- **AVAILABLE DATA**:
»»
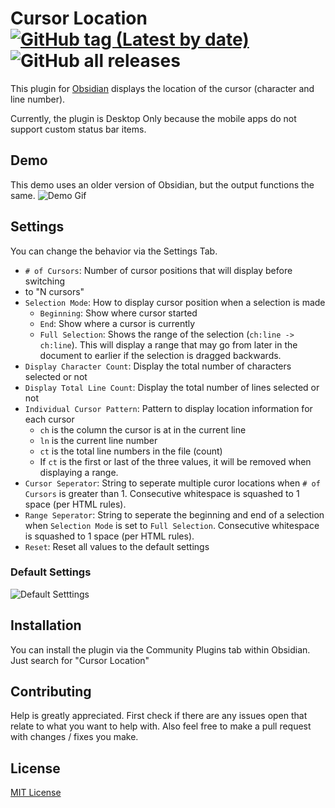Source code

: # Cursor Location [![GitHub tag (Latest by date)](https://img.shields.io/github/v/tag/spslater/obsidian-cursor-location-plugin)](https://github.com/spslater/obsidian-cursor-location-plugin/releases) ![GitHub all releases](https://img.shields.io/github/downloads/spslater/obsidian-cursor-location-plugin/total)
This plugin for [Obsidian](https://obsidian.md/) displays the location of the
cursor (character and line number).

Currently, the plugin is Desktop Only because the mobile apps do not support custom status bar items.

## Demo
This demo uses an older version of Obsidian, but the output functions the same.
![Demo Gif](demo.gif)

## Settings
You can change the behavior via the Settings Tab.
- `# of Cursors`: Number of cursor positions that will display before switching
- to "N cursors"
- `Selection Mode`: How to display cursor position when a selection is made
  - `Beginning`: Show where cursor started
  - `End`: Show where a cursor is currently
  - `Full Selection`: Shows the range of the selection (`ch:line -> ch:line`).
    This will display a range that may go from later in the document to earlier
    if the selection is dragged backwards.
- `Display Character Count`: Display the total number of characters selected or not
- `Display Total Line Count`: Display the total number of lines selected or not
- `Individual Cursor Pattern`: Pattern to display location information for each cursor
  - `ch` is the column the cursor is at in the current line
  - `ln` is the current line number
  - `ct` is the total line numbers in the file (count)
  - If `ct` is the first or last of the three values, it will be removed when
    displaying a range.
- `Cursor Seperator`: String to seperate multiple curor locations when
  `# of Cursors` is greater than 1. Consecutive whitespace is squashed to 1
  space (per HTML rules).
- `Range Seperator`: String to seperate the beginning and end of a selection
  when `Selection Mode` is set to `Full Selection`. Consecutive whitespace is
  squashed to 1 space (per HTML rules).
- `Reset`: Reset all values to the default settings

### Default Settings
![Default Setttings](settings.png)

## Installation
You can install the plugin via the Community Plugins tab within Obsidian.
Just search for "Cursor Location"

## Contributing
Help is greatly appreciated. First check if there are any issues open that
relate to what you want to help with. Also feel free to make a pull request
with changes / fixes you make.

## License
[MIT License](https://opensource.org/licenses/MIT)
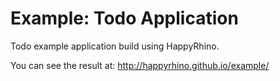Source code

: Example: Todo Application
=======

Todo example application build using HappyRhino.

You can see the result at: http://happyrhino.github.io/example/
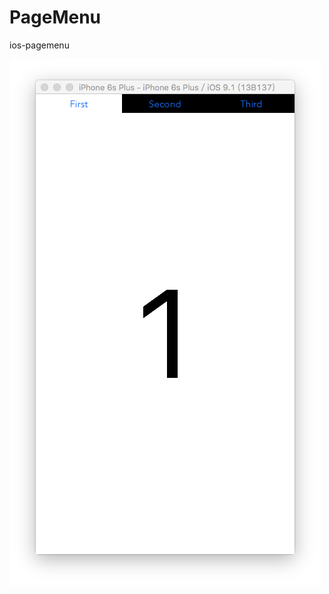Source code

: # PageMenu
ios-pagemenu


![SNIP](https://github.com/monzy613/PageMenu/blob/master/Snip20151027_3.png)
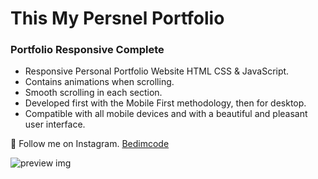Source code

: # This My Persnel Portfolio 
### Portfolio Responsive Complete
- Responsive Personal Portfolio Website HTML CSS & JavaScript.
- Contains animations when scrolling.
- Smooth scrolling in each section.
- Developed first with the Mobile First methodology, then for desktop.
- Compatible with all mobile devices and with a beautiful and pleasant user interface.

💙 Follow me on Instagram. [Bedimcode](https://www.youtube.com/@Bedimcode)

![preview img](/preview.png)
««
- **WHAT IS EXPECTED**: Give the lines again exactly, starting where the entries begin and stopping once the line with "You can change" is included; pictures are not copied.

- **RESULT OF THIS EXERCISE**:
Source code

: # Cursor Location [![GitHub tag (Latest by date)](https://img.shields.io/github/v/tag/spslater/obsidian-cursor-location-plugin)](https://github.com/spslater/obsidian-cursor-location-plugin/releases) ![GitHub all releases](https://img.shields.io/github/downloads/spslater/obsidian-cursor-location-plugin/total)
This plugin for [Obsidian](https://obsidian.md/) displays the location of the
cursor (character and line number).

Currently, the plugin is Desktop Only because the mobile apps do not support custom status bar items.

## Demo
This demo uses an older version of Obsidian, but the output functions the same.
![Demo Gif](demo.gif)

## Settings
You can change the behavior via the Settings Tab.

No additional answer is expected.